Prompt: In the listing below, find the line with "the data in" and the line with "Interference colors on". Repeat those two lines and all lines between them exactly.

======== Data

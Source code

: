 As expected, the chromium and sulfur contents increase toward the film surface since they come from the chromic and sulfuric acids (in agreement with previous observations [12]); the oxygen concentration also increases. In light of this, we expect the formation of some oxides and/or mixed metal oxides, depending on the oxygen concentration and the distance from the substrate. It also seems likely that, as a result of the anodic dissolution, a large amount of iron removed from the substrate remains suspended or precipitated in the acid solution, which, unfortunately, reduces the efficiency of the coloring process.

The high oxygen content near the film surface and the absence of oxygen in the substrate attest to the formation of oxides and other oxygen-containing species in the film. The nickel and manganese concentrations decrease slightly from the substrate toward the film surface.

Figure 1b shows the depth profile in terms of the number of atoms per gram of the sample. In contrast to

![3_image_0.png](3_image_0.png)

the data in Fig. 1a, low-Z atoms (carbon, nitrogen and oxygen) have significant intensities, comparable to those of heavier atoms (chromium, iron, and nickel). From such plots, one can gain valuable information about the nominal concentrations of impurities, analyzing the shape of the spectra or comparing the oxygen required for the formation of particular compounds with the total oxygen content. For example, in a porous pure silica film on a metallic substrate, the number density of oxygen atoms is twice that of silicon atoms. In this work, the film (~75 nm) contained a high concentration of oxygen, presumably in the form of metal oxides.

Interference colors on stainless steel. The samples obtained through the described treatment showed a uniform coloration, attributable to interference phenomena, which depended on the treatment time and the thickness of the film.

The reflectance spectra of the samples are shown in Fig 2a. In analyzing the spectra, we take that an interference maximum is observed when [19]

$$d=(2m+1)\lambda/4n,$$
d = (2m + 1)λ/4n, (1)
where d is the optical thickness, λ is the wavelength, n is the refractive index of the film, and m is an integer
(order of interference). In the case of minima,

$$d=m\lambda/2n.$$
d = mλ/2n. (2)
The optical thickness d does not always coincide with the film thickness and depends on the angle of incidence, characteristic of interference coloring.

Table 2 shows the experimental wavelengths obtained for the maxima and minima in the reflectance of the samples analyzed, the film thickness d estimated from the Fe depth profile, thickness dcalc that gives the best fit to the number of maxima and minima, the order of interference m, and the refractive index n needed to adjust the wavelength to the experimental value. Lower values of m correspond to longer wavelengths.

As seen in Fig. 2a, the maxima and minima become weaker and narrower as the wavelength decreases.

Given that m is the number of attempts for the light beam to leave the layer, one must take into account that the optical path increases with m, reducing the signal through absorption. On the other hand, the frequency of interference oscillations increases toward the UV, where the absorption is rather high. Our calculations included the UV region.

================

Response area:
the data in Fig. 1a, low-Z atoms (carbon, nitrogen and oxygen) have significant intensities, comparable to those of heavier atoms (chromium, iron, and nickel). From such plots, one can gain valuable information about the nominal concentrations of impurities, analyzing the shape of the spectra or comparing the oxygen required for the formation of particular compounds with the total oxygen content. For example, in a porous pure silica film on a metallic substrate, the number density of oxygen atoms is twice that of silicon atoms. In this work, the film (~75 nm) contained a high concentration of oxygen, presumably in the form of metal oxides.

Interference colors on stainless steel. The samples obtained through the described treatment showed a uniform coloration, attributable to interference phenomena, which depended on the treatment time and the thickness of the film.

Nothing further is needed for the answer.